Urinary incontinence or loss of bladder control isn’t a disease, but a symptom of something else that’s happening in your body. It could be caused by your habits, certain medical conditions or physical disabilities.
It’s an embarrassing problem if you can’t make it to the bathroom in time and either leak urine or have sudden urges that cause you to run to the toilet.
Often, the urge is so strong that you don’t get there in time.
When urinary incontinence begins to affect your daily lifestyle, it’s time to see the doctor to receive a diagnosis and get help with whatever condition you have. Sometimes, you can make simple lifestyle adjustments to completely stop or alleviate the condition.
There are many possible causes of urinary incontinence – and just as many treatments – ranging from losing weight to bladder exercises. You need to know the most common causes of urinary incontinence, how they may be diagnosed and what you can do about treatment or managing the problem.
You may experience urinary incontinence on a temporary basis from drinking too much alcohol, caffeine, decaffeinated or carbonated drinks.
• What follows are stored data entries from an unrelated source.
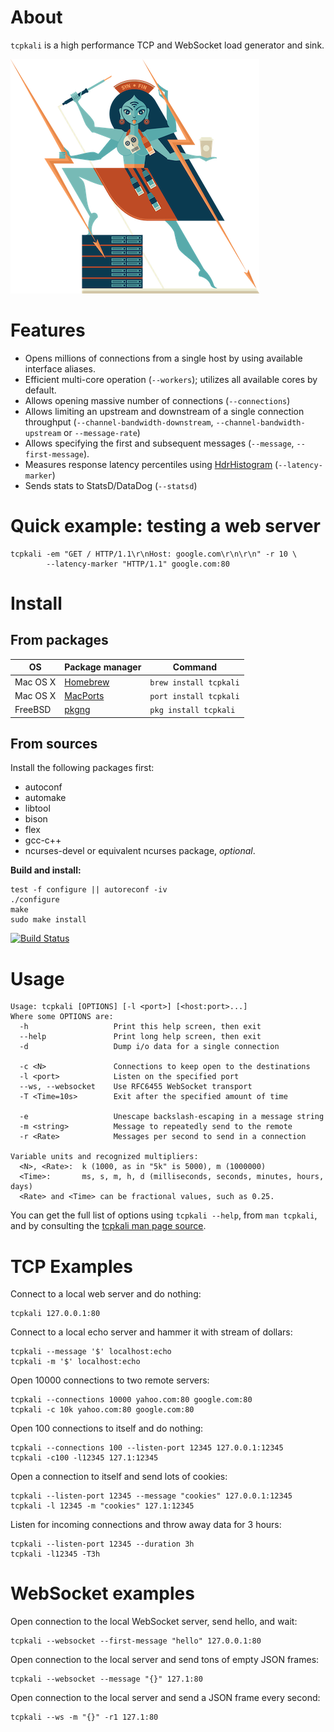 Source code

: 
# About

`tcpkali` is a high performance TCP and WebSocket load generator and sink.

![tcpkali mascot](doc/images/tcpkali-mascot.png)

# Features

 * Opens millions of connections from a single host by using available interface aliases.
 * Efficient multi-core operation (`--workers`); utilizes all available cores by default.
 * Allows opening massive number of connections (`--connections`)
 * Allows limiting an upstream and downstream of a single connection throughput (`--channel-bandwidth-downstream`, `--channel-bandwidth-upstream` or `--message-rate`)
 * Allows specifying the first and subsequent messages (`--message`, `--first-message`).
 * Measures response latency percentiles using [HdrHistogram](https://github.com/HdrHistogram) (`--latency-marker`)
 * Sends stats to StatsD/DataDog (`--statsd`)

# Quick example: testing a web server

    tcpkali -em "GET / HTTP/1.1\r\nHost: google.com\r\n\r\n" -r 10 \
            --latency-marker "HTTP/1.1" google.com:80

# Install

## From packages

| OS       | Package manager                         | Command                |
| -------- | --------------------------------------- | ---------------------- |
| Mac OS X | [Homebrew](http://brew.sh/)             | `brew install tcpkali` |
| Mac OS X | [MacPorts](https://www.macports.org/)   | `port install tcpkali` |
| FreeBSD  | [pkgng](https://wiki.freebsd.org/pkgng) | `pkg install tcpkali`  |

## From sources

Install the following packages first:

 * autoconf
 * automake
 * libtool
 * bison
 * flex
 * gcc-c++
 * ncurses-devel or equivalent ncurses package, *optional*.

**Build and install:**

    test -f configure || autoreconf -iv
    ./configure
    make
    sudo make install

[![Build Status](https://travis-ci.org/machinezone/tcpkali.svg?branch=master)](https://travis-ci.org/machinezone/tcpkali)

# Usage

    Usage: tcpkali [OPTIONS] [-l <port>] [<host:port>...]
    Where some OPTIONS are:
      -h                   Print this help screen, then exit
      --help               Print long help screen, then exit
      -d                   Dump i/o data for a single connection

      -c <N>               Connections to keep open to the destinations
      -l <port>            Listen on the specified port
      --ws, --websocket    Use RFC6455 WebSocket transport
      -T <Time=10s>        Exit after the specified amount of time

      -e                   Unescape backslash-escaping in a message string
      -m <string>          Message to repeatedly send to the remote
      -r <Rate>            Messages per second to send in a connection

    Variable units and recognized multipliers:
      <N>, <Rate>:  k (1000, as in "5k" is 5000), m (1000000)
      <Time>:       ms, s, m, h, d (milliseconds, seconds, minutes, hours, days)
      <Rate> and <Time> can be fractional values, such as 0.25.

You can get the full list of options using `tcpkali --help`, from
`man tcpkali`, and by consulting the
[tcpkali man page source](doc/tcpkali.man.md).

# TCP Examples

Connect to a local web server and do nothing:

    tcpkali 127.0.0.1:80

Connect to a local echo server and hammer it with stream of dollars:

    tcpkali --message '$' localhost:echo
    tcpkali -m '$' localhost:echo

Open 10000 connections to two remote servers:

    tcpkali --connections 10000 yahoo.com:80 google.com:80
    tcpkali -c 10k yahoo.com:80 google.com:80

Open 100 connections to itself and do nothing:

    tcpkali --connections 100 --listen-port 12345 127.0.0.1:12345
    tcpkali -c100 -l12345 127.1:12345

Open a connection to itself and send lots of cookies:

    tcpkali --listen-port 12345 --message "cookies" 127.0.0.1:12345
    tcpkali -l 12345 -m "cookies" 127.1:12345

Listen for incoming connections and throw away data for 3 hours:

    tcpkali --listen-port 12345 --duration 3h
    tcpkali -l12345 -T3h

# WebSocket examples

Open connection to the local WebSocket server, send hello, and wait:

    tcpkali --websocket --first-message "hello" 127.0.0.1:80

Open connection to the local server and send tons of empty JSON frames:

    tcpkali --websocket --message "{}" 127.1:80

Open connection to the local server and send a JSON frame every second:

    tcpkali --ws -m "{}" -r1 127.1:80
Artificial sweeteners and corn syrup or foods high in sugar or acids (predominately citrus fruits) may also contribute to incontinence.
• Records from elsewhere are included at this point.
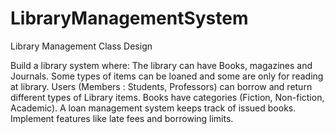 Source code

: # LibraryManagementSystem
Library Management Class Design

Build a library system where:
The library can have Books, magazines and Journals.
Some types of items can be loaned and some are only for reading at library. 
Users (Members : Students, Professors) can borrow and return different types of Library items.
Books have categories (Fiction, Non-fiction, Academic).
A loan management system keeps track of issued books.
Implement features like late fees and borrowing limits.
If you have a medical problem for which you have to take sedatives, heart and blood pressure prescriptions and muscle relaxants or large amounts of vitamins B and C, you could also experience incontinence.
Urinary incontinence is usually divided into three categories – stress, urge and overflow. Stress incontinence is when you lose urine involuntarily when you sneeze, cough or lift something heavy.
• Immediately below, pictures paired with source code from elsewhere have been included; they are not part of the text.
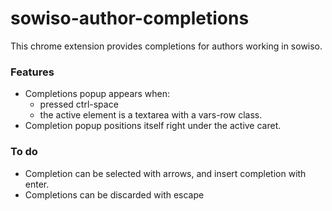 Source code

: # sowiso-author-completions

This chrome extension provides completions for authors working in sowiso.

### Features
- Completions popup appears when:
   - pressed ctrl-space
   - the active element is a textarea with a vars-row class.
- Completion popup positions itself right under the active caret.
 
### To do
- Completion can be selected with arrows, and insert completion with enter.
- Completions can be discarded with escape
Urge incontinence is classified as an involuntary and overpowering urge to urinate and overflow incontinence is when you urinate frequently and may dribble urine involuntarily. Persistent urinary incontinence indicates a more serious problem and should be treated by a physician.
Some incontinence problems such as a urinary tract infection are easily treatable. An infection in the urinary tract causes strong compulsions to run to the bathroom with little time between episodes.
You may also experience burning and itching sensations in the genital area and your urine may emanate a strong, unpleasant odor if you have an infection. If you’re constipated, you may have temporary incontinence because of the rectum’s close location to the bladder.
When your stool is compacted or hard, the nerves in that area of the body work overtime and can increase the need for frequent urination. Persistent urinary incontinence may also be caused by a pregnancy and the increasing weight of the uterus.
After childbirth, you may also experience incontinence problems if your muscles were weakened or the nerves in the bladder or tissues surrounding the bladder were damaged.
A prolapsed pelvic floor may also be a result of pregnancy and causes the bladder, rectum, small intestine or uterus to push into the vagina, which can also cause incontinence.
An aging bladder, menopause, certain surgeries such as a hysterectomy, enlarged prostate in men and prostate cancer in some men may be a reason for incontinence problems.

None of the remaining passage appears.